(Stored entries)
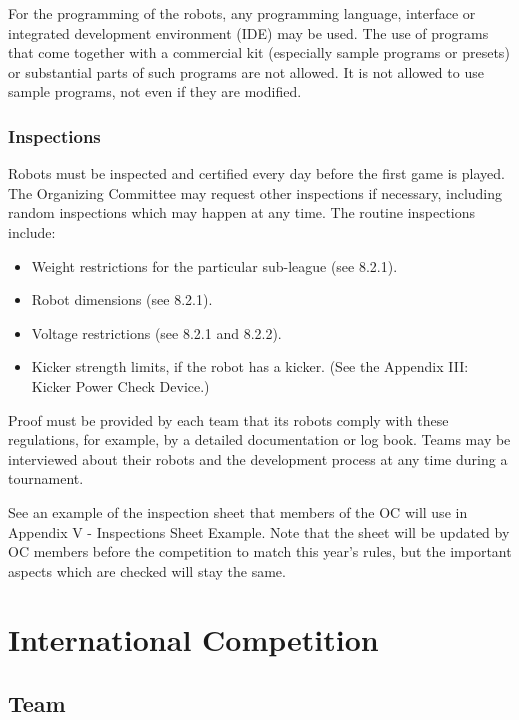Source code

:\documentclass{article}
\begin{document}
For the programming of the robots, any programming language, interface or
integrated development environment (IDE) may be used. The use of programs that
come together with a commercial kit (especially sample programs or presets) or
substantial parts of such programs are not allowed. It is not allowed to use
sample programs, not even if they are modified.

\subsubsection{Inspections \label{ref-059}}

Robots must be inspected and certified every day before the first game is
played. The Organizing Committee may request other inspections if necessary,
including random inspections which may happen at any time. The routine
inspections include:

\begin{itemize}
\item Weight restrictions for the particular sub-league (see 8.2.1).

\item Robot dimensions (see 8.2.1).

\item Voltage restrictions (see 8.2.1 and 8.2.2).

\item Kicker strength limits, if the robot has a kicker. (See the Appendix III: Kicker Power Check Device.)
\end{itemize}

Proof must be provided by each team that its robots comply with these
regulations, for example, by a detailed documentation or log book. Teams may be
interviewed about their robots and the development process at any time during a
tournament.

See an example of the inspection sheet that members of the OC will use in
Appendix V - Inspections Sheet Example. Note that the sheet will be updated by
OC members before the competition to match this year's rules, but the important
aspects which are checked will stay the same.


\newpage

\section{International Competition}

\subsection{Team}
\end{document}
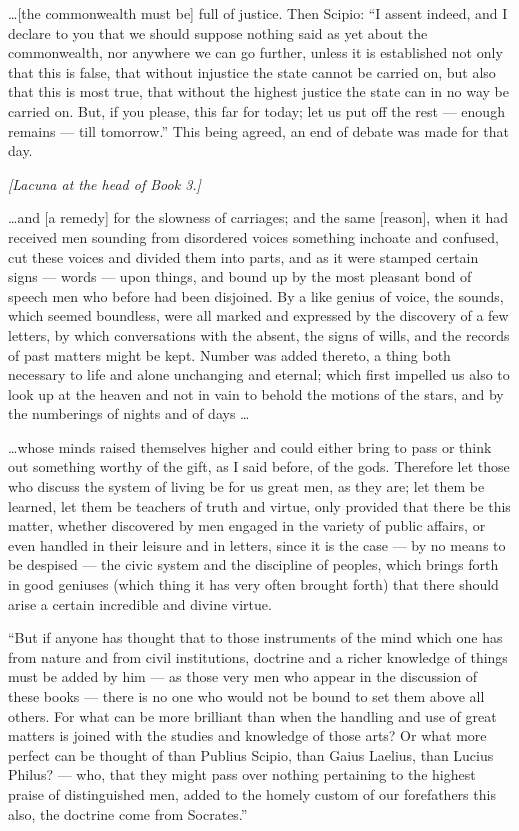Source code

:  \ldots [the commonwealth must be] full of justice. Then Scipio: ``I assent indeed, and I declare to you that we should suppose nothing said as yet about the commonwealth, nor anywhere we can go further, unless it is established not only that this is false, that without injustice the state cannot be carried on, but also that this is most true, that without the highest justice the state can in no way be carried on. But, if you please, this far for today; let us put off the rest --- enough remains --- till tomorrow.'' This being agreed, an end of debate was made for that day.


 \textit{[Lacuna at the head of Book 3.]}

 \ldots and [a remedy] for the slowness of carriages; and the same [reason], when it had received men sounding from disordered voices something inchoate and confused, cut these voices and divided them into parts, and as it were stamped certain signs --- words --- upon things, and bound up by the most pleasant bond of speech men who before had been disjoined. By a like genius of voice, the sounds, which seemed boundless, were all marked and expressed by the discovery of a few letters, by which conversations with the absent, the signs of wills, and the records of past matters might be kept. Number was added thereto, a thing both necessary to life and alone unchanging and eternal; which first impelled us also to look up at the heaven and not in vain to behold the motions of the stars, and by the numberings of nights and of days \ldots

 \ldots whose minds raised themselves higher and could either bring to pass or think out something worthy of the gift, as I said before, of the gods. Therefore let those who discuss the system of living be for us great men, as they are; let them be learned, let them be teachers of truth and virtue, only provided that there be this matter, whether discovered by men engaged in the variety of public affairs, or even handled in their leisure and in letters, since it is the case --- by no means to be despised --- the civic system and the discipline of peoples, which brings forth in good geniuses (which thing it has very often brought forth) that there should arise a certain incredible and divine virtue.

 ``But if anyone has thought that to those instruments of the mind which one has from nature and from civil institutions, doctrine and a richer knowledge of things must be added by him --- as those very men who appear in the discussion of these books --- there is no one who would not be bound to set them above all others. For what can be more brilliant than when the handling and use of great matters is joined with the studies and knowledge of those arts? Or what more perfect can be thought of than Publius Scipio, than Gaius Laelius, than Lucius Philus? --- who, that they might pass over nothing pertaining to the highest praise of distinguished men, added to the homely custom of our forefathers this also, the doctrine come from Socrates.''

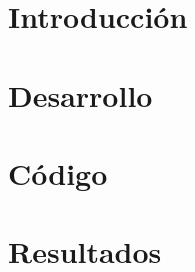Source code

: \documentclass[12pt, openany]{article}
\theoremstyle{definition}
\numberwithin{equation}{section}
\renewcommand{\listtablename}{Lista de tablas}%
\renewcommand{\listfigurename}{Lista de figuras}%
\begin{document}
\onehalfspacing


\clearpage

\doublespacing	
\tableofcontents
\pagestyle{plain}
\clearpage

%

\pagestyle{fancy}
\setcounter{page}{1}	
\onehalfspacing		
\section{Introducción}
	\label{chap:intro}
	
\clearpage
	
\section{Desarrollo}
	\label{chap:1}
	
\clearpage

\section{Código}
	\label{chap:2}
	
\clearpage

\section{Resultados}
	\label{chap:resultados}
	
\end{document}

Requirement:
The answer must be every line from the records above that contains "things".

Exercise output:
 \ldots and [a remedy] for the slowness of carriages; and the same [reason], when it had received men sounding from disordered voices something inchoate and confused, cut these voices and divided them into parts, and as it were stamped certain signs --- words --- upon things, and bound up by the most pleasant bond of speech men who before had been disjoined. By a like genius of voice, the sounds, which seemed boundless, were all marked and expressed by the discovery of a few letters, by which conversations with the absent, the signs of wills, and the records of past matters might be kept. Number was added thereto, a thing both necessary to life and alone unchanging and eternal; which first impelled us also to look up at the heaven and not in vain to behold the motions of the stars, and by the numberings of nights and of days \ldots
 ``But if anyone has thought that to those instruments of the mind which one has from nature and from civil institutions, doctrine and a richer knowledge of things must be added by him --- as those very men who appear in the discussion of these books --- there is no one who would not be bound to set them above all others. For what can be more brilliant than when the handling and use of great matters is joined with the studies and knowledge of those arts? Or what more perfect can be thought of than Publius Scipio, than Gaius Laelius, than Lucius Philus? --- who, that they might pass over nothing pertaining to the highest praise of distinguished men, added to the homely custom of our forefathers this also, the doctrine come from Socrates.''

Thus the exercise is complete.